Val Verde County Sheriff Joe Frank Martinez, Del Rio Police Department Chief Fred Knoll, Guatemalan Consul Tekandi Paniagua, Mexican Consul Carlos Obrador and Border Network for Human Rights Founder Fernando Garcia held a forum at the Casa de la Cultura Monday afternoon.
An El Paso-based nonprofit that works to educate undocumented immigrants about their civil rights visited with local officials yesterday, during the organization’s caravan through Texas’ border region.
Border Network for Human Rights organizers stopped at Casa de la Cultura as part of their traveling education program, Together Juntos Caravan, which launched in El Paso on March 30. The organization’s executive director, Fernando Garcia, met with local law enforcement leaders to explain his group’s mission to educate citizens about their rights when questioned about their legal status.“We started the organization as a response to the patterns of civil right violations,” said Garcia, who founded the nonprofit in 1998. “Especially committed by immigration enforcement.”
The organization met with Val Verde County Sheriff Joe Frank Martinez, Del Rio Police Department Chief Fred Knoll, Mexican Consul Carlos Obrador, and Guatemalan Consul Tekandi Paniagua to discuss issues revolving around SB-4 at Casa yesterday afternoon.
The trip’s mission, Garcia said, also aims to protest Senate Bill 4, which bans “sanctuary cities” in Texas.
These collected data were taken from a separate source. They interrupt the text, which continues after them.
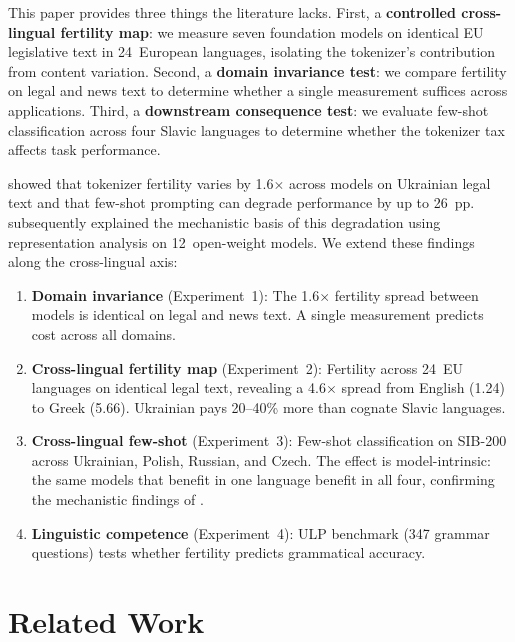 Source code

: \documentclass[11pt,a4paper]{article}
\begin{document}
This paper provides three things the literature lacks. First, a \textbf{controlled cross-lingual fertility map}: we measure seven foundation models on identical EU legislative text in 24~European languages, isolating the tokenizer's contribution from content variation. Second, a \textbf{domain invariance test}: we compare fertility on legal and news text to determine whether a single measurement suffices across applications. Third, a \textbf{downstream consequence test}: we evaluate few-shot classification across four Slavic languages to determine whether the tokenizer tax affects task performance.

\citet{ovcharov2026tokenizer} showed that tokenizer fertility varies by 1.6$\times$ across models on Ukrainian legal text and that few-shot prompting can degrade performance by up to 26~pp. \citet{ovcharov2026fewshot} subsequently explained the mechanistic basis of this degradation using representation analysis on 12~open-weight models. We extend these findings along the cross-lingual axis:

\begin{enumerate}[leftmargin=*]
    \item \textbf{Domain invariance} (Experiment~1): The 1.6$\times$ fertility spread between models is identical on legal and news text. A single measurement predicts cost across all domains.

    \item \textbf{Cross-lingual fertility map} (Experiment~2): Fertility across 24~EU languages on identical legal text, revealing a 4.6$\times$ spread from English (1.24) to Greek (5.66). Ukrainian pays 20--40\% more than cognate Slavic languages.

    \item \textbf{Cross-lingual few-shot} (Experiment~3): Few-shot classification on SIB-200 across Ukrainian, Polish, Russian, and Czech. The effect is model-intrinsic: the same models that benefit in one language benefit in all four, confirming the mechanistic findings of \citet{ovcharov2026fewshot}.

    \item \textbf{Linguistic competence} (Experiment~4): ULP benchmark (347 grammar questions) tests whether fertility predicts grammatical accuracy.
\end{enumerate}

\section{Related Work}
\end{document}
The legislation was upheld by a federal appeals court in March and allows law-enforcement agents to question detained individuals about their legal status. It also requires police chiefs and sheriffs to cooperate with federal immigration officials.
The organization also records and reports instances of alleged misconduct involving law enforcement agencies’ contact with undocumented immigrants.
“Our first goal was to document abuse of authority and develop education,” Garcia said. “It wasn’t enough just to educate communities but to organize them to push back collectively.”
During the presentation, Garcia said speakers encourage participants to practice their right to remain silent when law enforcement questions their legal status and to not allow any law enforcement into their homes unless they have a signed warrant.
“We’re talking about the rights of citizens to be free from abuse,” Garcia said. “It’s a mere accomplishment in a region that more people know how to exercise those rights.”
Garcia said his organization also meets with law enforcement agencies to urge them to alter their best practices to respect the rights of undocumented immigrants.
The caravan will continue onto Eagle Pass, Laredo, El Cenizo, San Benito, McAllen, San Juan, Rio Grande, Brownsville, Falfurrias, Corpus Christi and end in Houston, Garcia said. In the coming months, the caravan’s second leg will continue through the Texas interior through San Antonio and Austin, he said.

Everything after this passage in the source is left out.